** Task requirements **
Scan the data below and copy each line where "full" occurs.

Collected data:

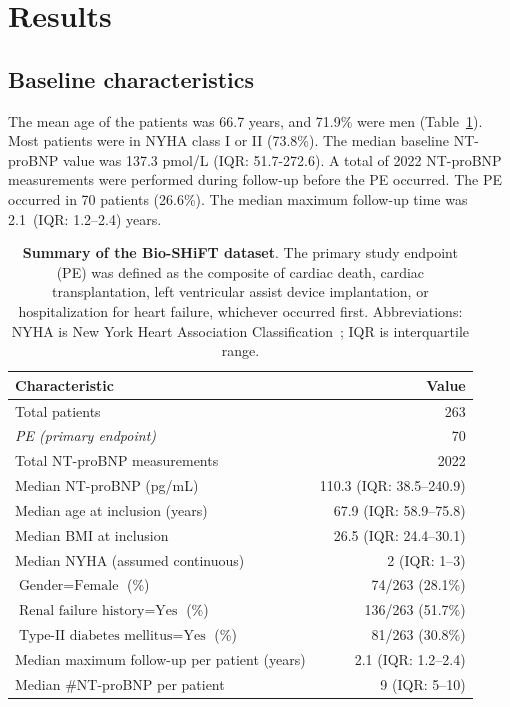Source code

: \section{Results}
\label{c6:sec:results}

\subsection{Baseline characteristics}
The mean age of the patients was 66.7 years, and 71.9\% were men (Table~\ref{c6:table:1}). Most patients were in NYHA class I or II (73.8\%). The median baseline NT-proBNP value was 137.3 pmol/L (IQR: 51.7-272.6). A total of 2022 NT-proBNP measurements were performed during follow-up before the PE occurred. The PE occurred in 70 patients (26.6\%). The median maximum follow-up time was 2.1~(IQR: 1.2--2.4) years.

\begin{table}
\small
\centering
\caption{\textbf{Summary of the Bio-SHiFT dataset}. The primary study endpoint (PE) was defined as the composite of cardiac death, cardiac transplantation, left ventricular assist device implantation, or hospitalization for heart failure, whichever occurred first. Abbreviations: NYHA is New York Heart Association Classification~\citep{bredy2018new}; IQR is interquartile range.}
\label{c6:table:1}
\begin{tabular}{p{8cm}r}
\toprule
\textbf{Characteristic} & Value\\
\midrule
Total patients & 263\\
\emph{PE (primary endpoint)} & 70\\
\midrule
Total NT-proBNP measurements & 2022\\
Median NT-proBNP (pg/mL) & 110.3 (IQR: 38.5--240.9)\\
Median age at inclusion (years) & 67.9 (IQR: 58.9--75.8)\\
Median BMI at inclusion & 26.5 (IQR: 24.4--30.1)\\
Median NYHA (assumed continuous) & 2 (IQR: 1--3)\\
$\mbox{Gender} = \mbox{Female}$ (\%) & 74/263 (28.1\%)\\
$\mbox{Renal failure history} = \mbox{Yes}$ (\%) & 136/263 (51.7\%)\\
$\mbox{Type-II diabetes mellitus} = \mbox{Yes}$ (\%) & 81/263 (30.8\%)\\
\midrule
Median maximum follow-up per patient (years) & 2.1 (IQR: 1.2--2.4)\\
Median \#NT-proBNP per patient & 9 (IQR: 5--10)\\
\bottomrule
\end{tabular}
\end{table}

* * *

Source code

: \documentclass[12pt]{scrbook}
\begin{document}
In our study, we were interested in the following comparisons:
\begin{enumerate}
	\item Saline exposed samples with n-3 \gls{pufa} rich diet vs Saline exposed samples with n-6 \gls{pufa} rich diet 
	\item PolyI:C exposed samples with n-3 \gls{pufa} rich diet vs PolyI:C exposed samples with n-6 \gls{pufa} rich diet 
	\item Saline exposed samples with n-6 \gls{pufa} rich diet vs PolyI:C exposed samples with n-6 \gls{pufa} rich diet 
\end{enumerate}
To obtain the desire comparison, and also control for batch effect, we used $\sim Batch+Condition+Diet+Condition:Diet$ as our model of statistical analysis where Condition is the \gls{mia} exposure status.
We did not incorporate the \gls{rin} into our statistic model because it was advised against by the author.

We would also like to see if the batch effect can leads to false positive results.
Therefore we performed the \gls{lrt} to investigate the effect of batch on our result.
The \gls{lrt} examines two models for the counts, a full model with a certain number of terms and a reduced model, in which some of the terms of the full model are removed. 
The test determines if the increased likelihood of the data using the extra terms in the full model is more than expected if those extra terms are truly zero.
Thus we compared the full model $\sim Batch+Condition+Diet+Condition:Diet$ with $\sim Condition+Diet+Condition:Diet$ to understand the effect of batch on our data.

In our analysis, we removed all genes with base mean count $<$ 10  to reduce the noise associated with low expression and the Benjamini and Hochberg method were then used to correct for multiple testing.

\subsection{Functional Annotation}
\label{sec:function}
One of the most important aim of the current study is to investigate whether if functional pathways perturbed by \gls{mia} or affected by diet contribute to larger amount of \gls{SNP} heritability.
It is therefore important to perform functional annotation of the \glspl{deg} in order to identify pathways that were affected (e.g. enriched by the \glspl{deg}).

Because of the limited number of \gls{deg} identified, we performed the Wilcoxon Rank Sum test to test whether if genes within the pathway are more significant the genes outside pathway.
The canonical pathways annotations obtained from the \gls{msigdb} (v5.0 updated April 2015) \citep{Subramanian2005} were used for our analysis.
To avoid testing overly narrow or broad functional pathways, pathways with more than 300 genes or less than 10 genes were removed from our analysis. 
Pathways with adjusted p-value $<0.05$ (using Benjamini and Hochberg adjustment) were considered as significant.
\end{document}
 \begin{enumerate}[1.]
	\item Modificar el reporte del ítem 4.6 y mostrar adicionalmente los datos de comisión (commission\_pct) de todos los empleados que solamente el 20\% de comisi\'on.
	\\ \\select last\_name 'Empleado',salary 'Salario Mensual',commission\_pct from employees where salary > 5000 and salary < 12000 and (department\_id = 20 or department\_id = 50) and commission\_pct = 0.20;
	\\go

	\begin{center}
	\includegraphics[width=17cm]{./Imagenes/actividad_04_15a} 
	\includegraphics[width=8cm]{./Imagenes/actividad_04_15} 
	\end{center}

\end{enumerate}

---

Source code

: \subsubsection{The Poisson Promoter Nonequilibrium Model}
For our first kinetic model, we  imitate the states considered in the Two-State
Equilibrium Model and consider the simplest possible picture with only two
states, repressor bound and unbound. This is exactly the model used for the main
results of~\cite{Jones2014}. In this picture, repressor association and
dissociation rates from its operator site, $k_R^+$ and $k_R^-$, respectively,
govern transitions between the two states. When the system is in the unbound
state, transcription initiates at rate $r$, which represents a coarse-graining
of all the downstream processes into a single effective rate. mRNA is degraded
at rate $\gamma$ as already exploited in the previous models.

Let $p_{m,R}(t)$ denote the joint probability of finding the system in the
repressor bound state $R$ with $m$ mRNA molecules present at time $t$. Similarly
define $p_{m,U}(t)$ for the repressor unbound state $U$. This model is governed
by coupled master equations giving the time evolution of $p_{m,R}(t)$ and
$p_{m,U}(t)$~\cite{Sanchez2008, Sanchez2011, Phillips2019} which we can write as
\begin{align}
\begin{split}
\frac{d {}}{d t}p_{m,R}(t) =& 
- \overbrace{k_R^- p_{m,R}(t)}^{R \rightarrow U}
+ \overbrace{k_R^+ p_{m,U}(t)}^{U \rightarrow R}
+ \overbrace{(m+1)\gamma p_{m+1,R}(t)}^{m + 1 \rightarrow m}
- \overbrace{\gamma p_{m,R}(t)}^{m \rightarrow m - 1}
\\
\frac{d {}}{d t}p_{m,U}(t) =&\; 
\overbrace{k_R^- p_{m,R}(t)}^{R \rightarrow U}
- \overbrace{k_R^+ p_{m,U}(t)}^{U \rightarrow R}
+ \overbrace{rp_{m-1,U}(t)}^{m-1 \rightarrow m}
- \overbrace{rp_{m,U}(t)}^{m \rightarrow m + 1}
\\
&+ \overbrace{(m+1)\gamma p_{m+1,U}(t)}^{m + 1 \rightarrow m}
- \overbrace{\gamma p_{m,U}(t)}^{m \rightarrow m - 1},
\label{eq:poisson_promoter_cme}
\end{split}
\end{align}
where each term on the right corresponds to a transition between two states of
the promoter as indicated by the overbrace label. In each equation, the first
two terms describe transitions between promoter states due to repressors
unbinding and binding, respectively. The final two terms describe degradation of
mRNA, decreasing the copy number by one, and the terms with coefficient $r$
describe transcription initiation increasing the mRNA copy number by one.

** Solution to this task **
The \gls{lrt} examines two models for the counts, a full model with a certain number of terms and a reduced model, in which some of the terms of the full model are removed. 
The test determines if the increased likelihood of the data using the extra terms in the full model is more than expected if those extra terms are truly zero.
Thus we compared the full model $\sim Batch+Condition+Diet+Condition:Diet$ with $\sim Condition+Diet+Condition:Diet$ to understand the effect of batch on our data.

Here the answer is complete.